In light of these findings, we speculate that vitamin D supplement users are a group of highly frail older people with paradoxically high 25 (OH) D levels. This discrepancy between 25 (OH) D and frailty may result from the fact that vitamin D supplementation can quickly correct low 25 (OH) D [40]; however, it may take longer to see positive effects on mortality or other outcomes [11, 41]. One meta-analysis showed that vitamin D supplementation significantly decreased mortality only with follow-up longer than 3 years [41]. In addition, supplements increase 25 (OH) D more efficiently in those with lower baseline 25 (OH) D, [42] which will further exacerbate the discrepancy. Therefore, frail supplement users are likely to remain at high risk of negative health outcomes even with optimized vitamin D status by supplementation, which could potentially confound the profiles and outcomes of the vitamin D-sufficient group. In observational studies, true associations of 25 (OH) D with outcomes could be attenuated or reversed at high 25 (OH) D levels, creating falsely null or U-shaped associations unless controlled properly for the use of vitamin D supplements.

Vitamin D supplements have been used more and more commonly in general populations. According to NHANES, the use of dietary vitamin D supplements has increased among both men and women in most age groups from 1988 to 1994 to 2003–2006 [43]. This increase may be explained by several reasons. With guidelines and authorities advocating the importance of treating low vitamin D, clinicians more often check patients’ serum vitamin D levels and prescribe vitamin D supplement for low vitamin D. Increasing sun protection for skin cancer prevention can also contribute to the increase in vitamin D supplementation. Due to growing media exposure regarding risks of low vitamin D levels, the general public has more awareness of the importance of vitamin D than ever. Furthermore, vitamin D supplements are inexpensive and readily available over the counter with almost no serious adverse effects, which further lowers the threshold for people to start the supplements. In this context, future vitamin D research should take into account the possibility of high prevalence of vitamin D supplementation in various populations, which may have significant confounding effects.
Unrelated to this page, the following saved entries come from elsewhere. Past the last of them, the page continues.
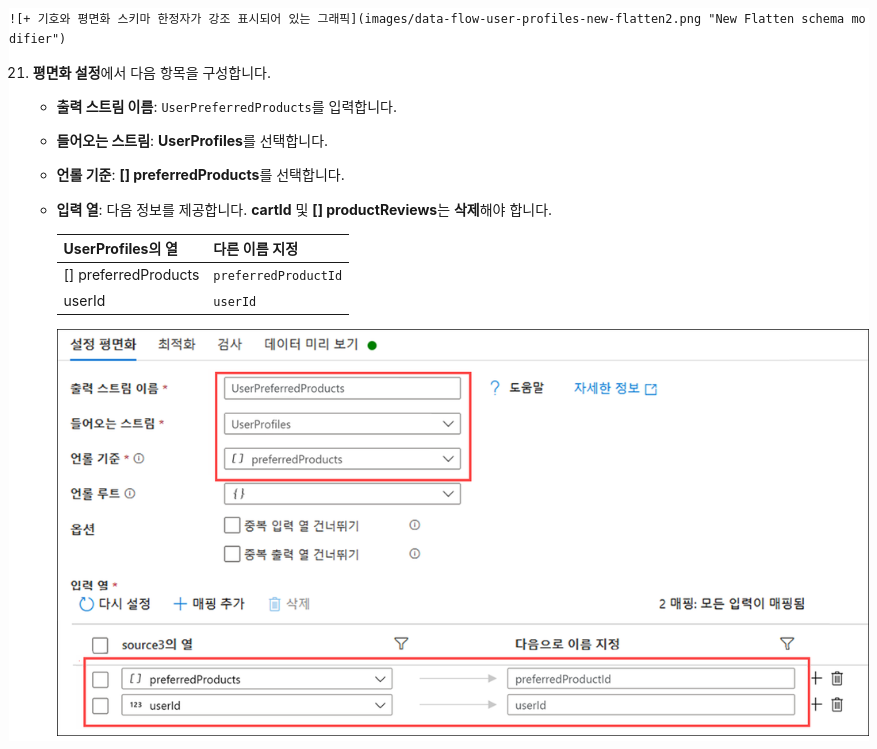     ![+ 기호와 평면화 스키마 한정자가 강조 표시되어 있는 그래픽](images/data-flow-user-profiles-new-flatten2.png "New Flatten schema modifier")

21. **평면화 설정**에서 다음 항목을 구성합니다.

    - **출력 스트림 이름**: `UserPreferredProducts`를 입력합니다.
    - **들어오는 스트림**: **UserProfiles**를 선택합니다.
    - **언롤 기준**: **[] preferredProducts**를 선택합니다.
    - **입력 열**: 다음 정보를 제공합니다. **cartId** 및 **[] productReviews**는 **삭제**해야 합니다.

        | UserProfiles의 열 | 다른 이름 지정 |
        | --- | --- |
        | [] preferredProducts | `preferredProductId` |
        | userId | `userId` |


        ![설명에 해당하는 평면화 설정이 구성되어 있는 그래픽](images/data-flow-user-profiles-flatten2-settings.png "Flatten settings") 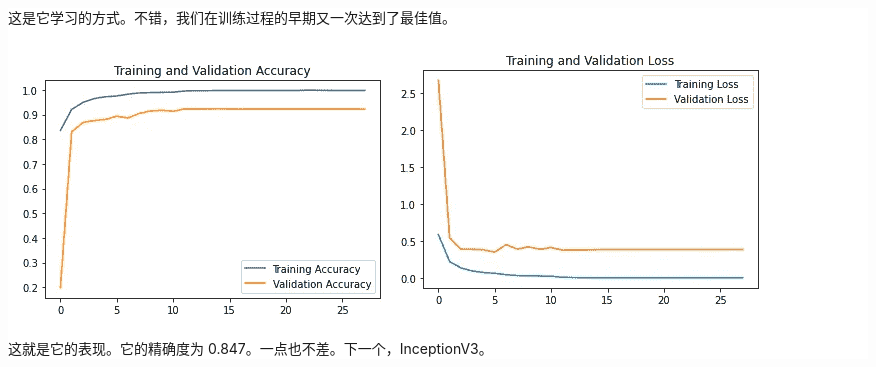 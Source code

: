 这是它学习的方式。不错，我们在训练过程的早期又一次达到了最佳值。

![](img/3651130f9145f12f1f28f9f4ba8e53b4.png)![](img/4662c7e9680dc2d7f5c8be8b4a475fea.png)

这就是它的表现。它的精确度为 0.847。一点也不差。下一个，InceptionV3。
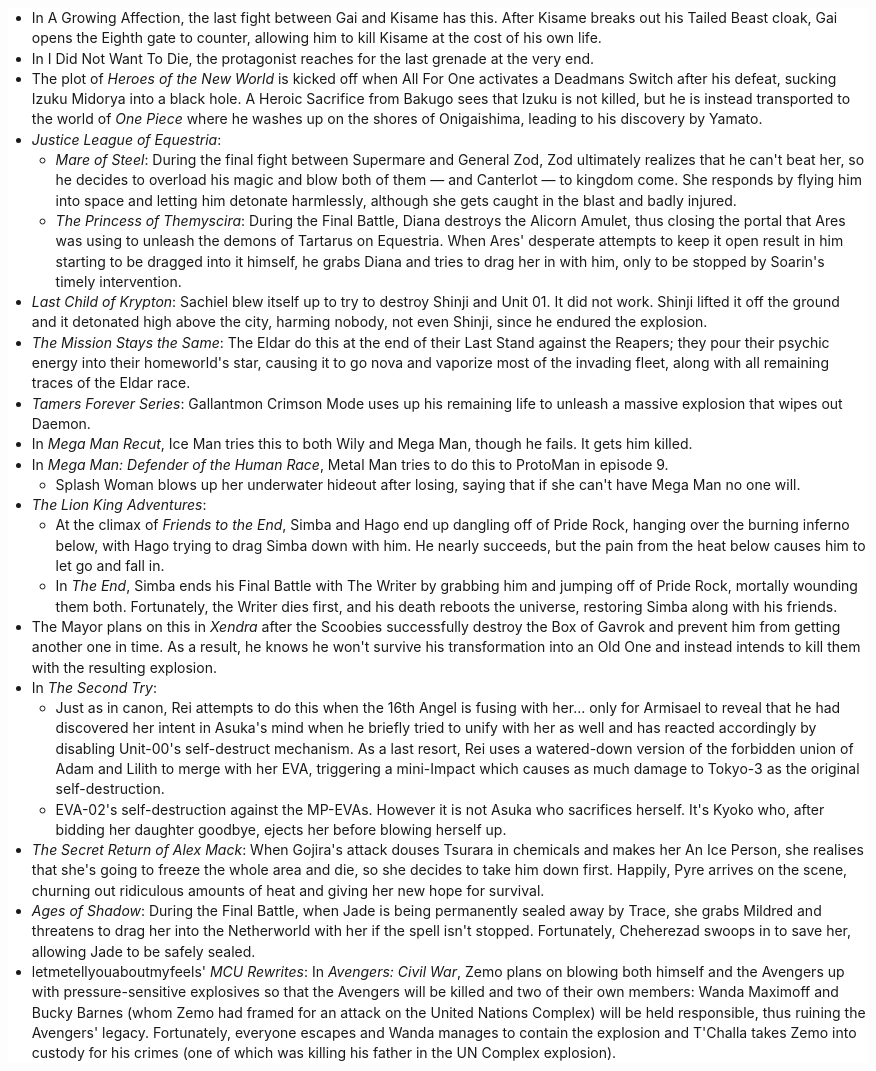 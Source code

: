 -   In A Growing Affection, the last fight between Gai and Kisame has this. After Kisame breaks out his Tailed Beast cloak, Gai opens the Eighth gate to counter, allowing him to kill Kisame at the cost of his own life.
-   In I Did Not Want To Die, the protagonist reaches for the last grenade at the very end.
-   The plot of _Heroes of the New World_ is kicked off when All For One activates a Deadmans Switch after his defeat, sucking Izuku Midorya into a black hole. A Heroic Sacrifice from Bakugo sees that Izuku is not killed, but he is instead transported to the world of _One Piece_ where he washes up on the shores of Onigaishima, leading to his discovery by Yamato.
-   _Justice League of Equestria_:
    -   _Mare of Steel_: During the final fight between Supermare and General Zod, Zod ultimately realizes that he can't beat her, so he decides to overload his magic and blow both of them — and Canterlot — to kingdom come. She responds by flying him into space and letting him detonate harmlessly, although she gets caught in the blast and badly injured.
    -   _The Princess of Themyscira_: During the Final Battle, Diana destroys the Alicorn Amulet, thus closing the portal that Ares was using to unleash the demons of Tartarus on Equestria. When Ares' desperate attempts to keep it open result in him starting to be dragged into it himself, he grabs Diana and tries to drag her in with him, only to be stopped by Soarin's timely intervention.
-   _Last Child of Krypton_: Sachiel blew itself up to try to destroy Shinji and Unit 01. It did not work. Shinji lifted it off the ground and it detonated high above the city, harming nobody, not even Shinji, since he endured the explosion.
-   _The Mission Stays the Same_: The Eldar do this at the end of their Last Stand against the Reapers; they pour their psychic energy into their homeworld's star, causing it to go nova and vaporize most of the invading fleet, along with all remaining traces of the Eldar race.
-   _Tamers Forever Series_: Gallantmon Crimson Mode uses up his remaining life to unleash a massive explosion that wipes out Daemon.
-   In _Mega Man Recut_, Ice Man tries this to both Wily and Mega Man, though he fails. It gets him killed.
-   In _Mega Man: Defender of the Human Race_, Metal Man tries to do this to ProtoMan in episode 9.
    -   Splash Woman blows up her underwater hideout after losing, saying that if she can't have Mega Man no one will.
-   _The Lion King Adventures_:
    -   At the climax of _Friends to the End_, Simba and Hago end up dangling off of Pride Rock, hanging over the burning inferno below, with Hago trying to drag Simba down with him. He nearly succeeds, but the pain from the heat below causes him to let go and fall in.
    -   In _The End_, Simba ends his Final Battle with The Writer by grabbing him and jumping off of Pride Rock, mortally wounding them both. Fortunately, the Writer dies first, and his death reboots the universe, restoring Simba along with his friends.
-   The Mayor plans on this in _Xendra_ after the Scoobies successfully destroy the Box of Gavrok and prevent him from getting another one in time. As a result, he knows he won't survive his transformation into an Old One and instead intends to kill them with the resulting explosion.
-   In _The Second Try_:
    -   Just as in canon, Rei attempts to do this when the 16th Angel is fusing with her... only for Armisael to reveal that he had discovered her intent in Asuka's mind when he briefly tried to unify with her as well and has reacted accordingly by disabling Unit-00's self-destruct mechanism. As a last resort, Rei uses a watered-down version of the forbidden union of Adam and Lilith to merge with her EVA, triggering a mini-Impact which causes as much damage to Tokyo-3 as the original self-destruction.
    -   EVA-02's self-destruction against the MP-EVAs. However it is not Asuka who sacrifices herself. It's Kyoko who, after bidding her daughter goodbye, ejects her before blowing herself up.
-   _The Secret Return of Alex Mack_: When Gojira's attack douses Tsurara in chemicals and makes her An Ice Person, she realises that she's going to freeze the whole area and die, so she decides to take him down first. Happily, Pyre arrives on the scene, churning out ridiculous amounts of heat and giving her new hope for survival.
-   _Ages of Shadow_: During the Final Battle, when Jade is being permanently sealed away by Trace, she grabs Mildred and threatens to drag her into the Netherworld with her if the spell isn't stopped. Fortunately, Cheherezad swoops in to save her, allowing Jade to be safely sealed.
-   letmetellyouaboutmyfeels' _MCU Rewrites_: In _Avengers: Civil War_, Zemo plans on blowing both himself and the Avengers up with pressure-sensitive explosives so that the Avengers will be killed and two of their own members: Wanda Maximoff and Bucky Barnes (whom Zemo had framed for an attack on the United Nations Complex) will be held responsible, thus ruining the Avengers' legacy. Fortunately, everyone escapes and Wanda manages to contain the explosion and T'Challa takes Zemo into custody for his crimes (one of which was killing his father in the UN Complex explosion). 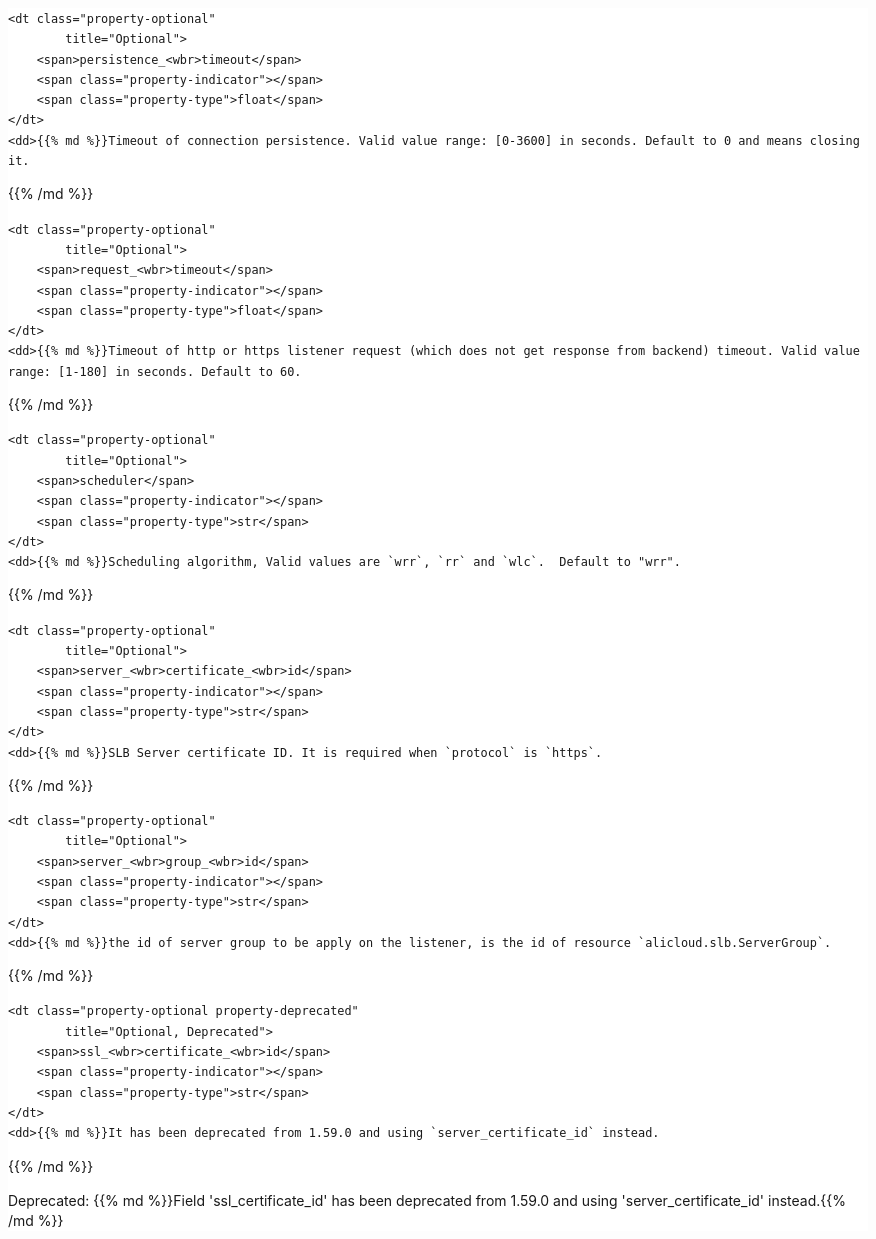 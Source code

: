     <dt class="property-optional"
            title="Optional">
        <span>persistence_<wbr>timeout</span>
        <span class="property-indicator"></span>
        <span class="property-type">float</span>
    </dt>
    <dd>{{% md %}}Timeout of connection persistence. Valid value range: [0-3600] in seconds. Default to 0 and means closing it.
{{% /md %}}</dd>

    <dt class="property-optional"
            title="Optional">
        <span>request_<wbr>timeout</span>
        <span class="property-indicator"></span>
        <span class="property-type">float</span>
    </dt>
    <dd>{{% md %}}Timeout of http or https listener request (which does not get response from backend) timeout. Valid value range: [1-180] in seconds. Default to 60.
{{% /md %}}</dd>

    <dt class="property-optional"
            title="Optional">
        <span>scheduler</span>
        <span class="property-indicator"></span>
        <span class="property-type">str</span>
    </dt>
    <dd>{{% md %}}Scheduling algorithm, Valid values are `wrr`, `rr` and `wlc`.  Default to "wrr".
{{% /md %}}</dd>

    <dt class="property-optional"
            title="Optional">
        <span>server_<wbr>certificate_<wbr>id</span>
        <span class="property-indicator"></span>
        <span class="property-type">str</span>
    </dt>
    <dd>{{% md %}}SLB Server certificate ID. It is required when `protocol` is `https`.
{{% /md %}}</dd>

    <dt class="property-optional"
            title="Optional">
        <span>server_<wbr>group_<wbr>id</span>
        <span class="property-indicator"></span>
        <span class="property-type">str</span>
    </dt>
    <dd>{{% md %}}the id of server group to be apply on the listener, is the id of resource `alicloud.slb.ServerGroup`.
{{% /md %}}</dd>

    <dt class="property-optional property-deprecated"
            title="Optional, Deprecated">
        <span>ssl_<wbr>certificate_<wbr>id</span>
        <span class="property-indicator"></span>
        <span class="property-type">str</span>
    </dt>
    <dd>{{% md %}}It has been deprecated from 1.59.0 and using `server_certificate_id` instead. 
{{% /md %}}<p class="property-message">Deprecated: {{% md %}}Field &#39;ssl_certificate_id&#39; has been deprecated from 1.59.0 and using &#39;server_certificate_id&#39; instead.{{% /md %}}</p></dd>
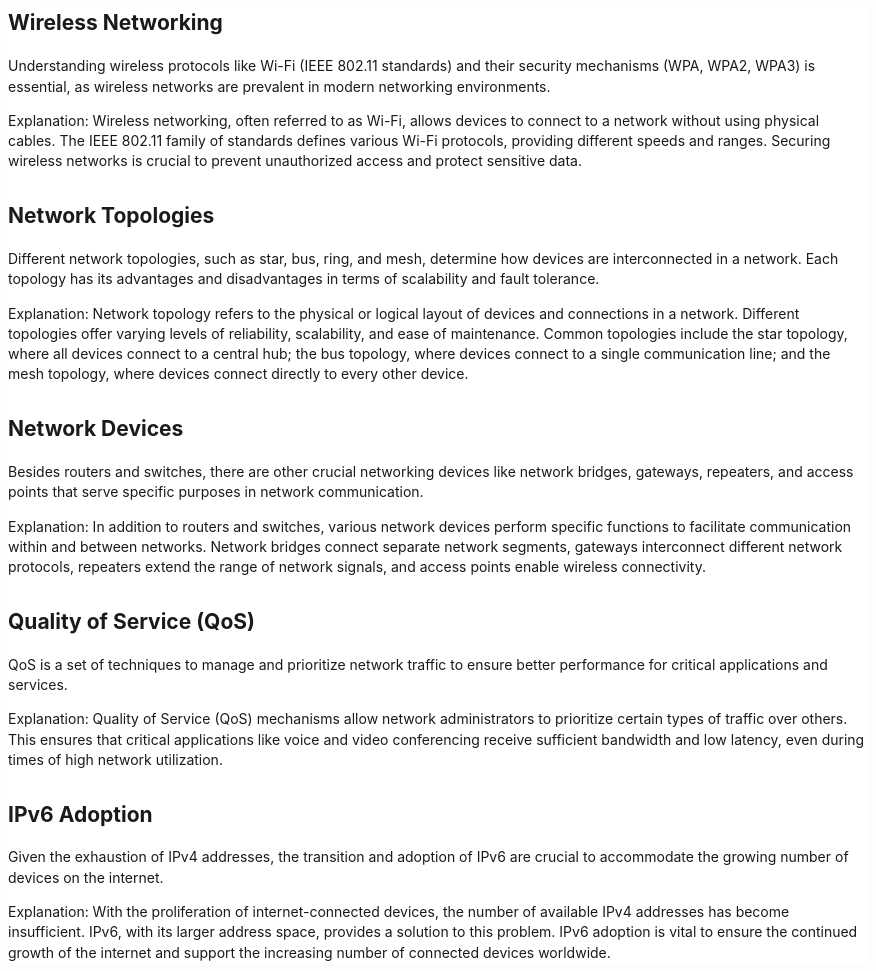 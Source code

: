 ## Wireless Networking
Understanding wireless protocols like Wi-Fi (IEEE 802.11 standards) and their security mechanisms (WPA, WPA2, WPA3) is essential, as wireless networks are prevalent in modern networking environments.

Explanation:
Wireless networking, often referred to as Wi-Fi, allows devices to connect to a network without using physical cables. The IEEE 802.11 family of standards defines various Wi-Fi protocols, providing different speeds and ranges. Securing wireless networks is crucial to prevent unauthorized access and protect sensitive data.

## Network Topologies
Different network topologies, such as star, bus, ring, and mesh, determine how devices are interconnected in a network. Each topology has its advantages and disadvantages in terms of scalability and fault tolerance.

Explanation:
Network topology refers to the physical or logical layout of devices and connections in a network. Different topologies offer varying levels of reliability, scalability, and ease of maintenance. Common topologies include the star topology, where all devices connect to a central hub; the bus topology, where devices connect to a single communication line; and the mesh topology, where devices connect directly to every other device.

## Network Devices
Besides routers and switches, there are other crucial networking devices like network bridges, gateways, repeaters, and access points that serve specific purposes in network communication.

Explanation:
In addition to routers and switches, various network devices perform specific functions to facilitate communication within and between networks. Network bridges connect separate network segments, gateways interconnect different network protocols, repeaters extend the range of network signals, and access points enable wireless connectivity.

## Quality of Service (QoS)
QoS is a set of techniques to manage and prioritize network traffic to ensure better performance for critical applications and services.

Explanation:
Quality of Service (QoS) mechanisms allow network administrators to prioritize certain types of traffic over others. This ensures that critical applications like voice and video conferencing receive sufficient bandwidth and low latency, even during times of high network utilization.

## IPv6 Adoption
Given the exhaustion of IPv4 addresses, the transition and adoption of IPv6 are crucial to accommodate the growing number of devices on the internet.

Explanation:
With the proliferation of internet-connected devices, the number of available IPv4 addresses has become insufficient. IPv6, with its larger address space, provides a solution to this problem. IPv6 adoption is vital to ensure the continued growth of the internet and support the increasing number of connected devices worldwide.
This study has some limitations and its findings must be interpreted with caution. First, it included a small number of only male veterans in a nursing home at a single facility in Hawaii, and the findings may not be entirely generalizable to other populations or to women. Second, some important information related to vitamin D status is missing, such as dietary vitamin D intake, sunlight exposure, or reasons for vitamin D supplementation. Third, we did not have information on what assay was used to measure 25 (OH) D given that 25 (OH) D levels vary according to the assay used [44]. Fourth, due to the small number of participants, we included those who had available data for at least 70% of the deficits, instead of 80%, which is typically required for calculation of the FI [36]. Fifth, the multiple imputation could have been conducted for missing value of 25 (OH) D. Lastly, the cross-sectional study design hinders assessing prospective associations and interactions among 25 (OH) D, vitamin D supplementation, and health outcomes, as vitamin D supplementation may improve supplement users’ overall health status and decrease the risks over years.

Conclusion

Three distinct groups were categorized from the study: 1) vitamin D supplement users, 2) non-users with low vitamin D, and 3) non-users with high vitamin D levels. This study shows that use of vitamin D supplements can potentially be a cause of paradoxical U-shaped associations between vitamin D levels and negative health outcomes, by creating a unique group of participants who are the most frail but have high 25 (OH) D levels. This highlights the importance of identifying vitamin D supplement users and ideally obtaining information on the dosage and duration of the supplementation in order to better examine the true association between vitamin D and health outcomes, including frailty status, by controlling for vitamin D supplementation effects. Future studies can further examine and clarify these effects.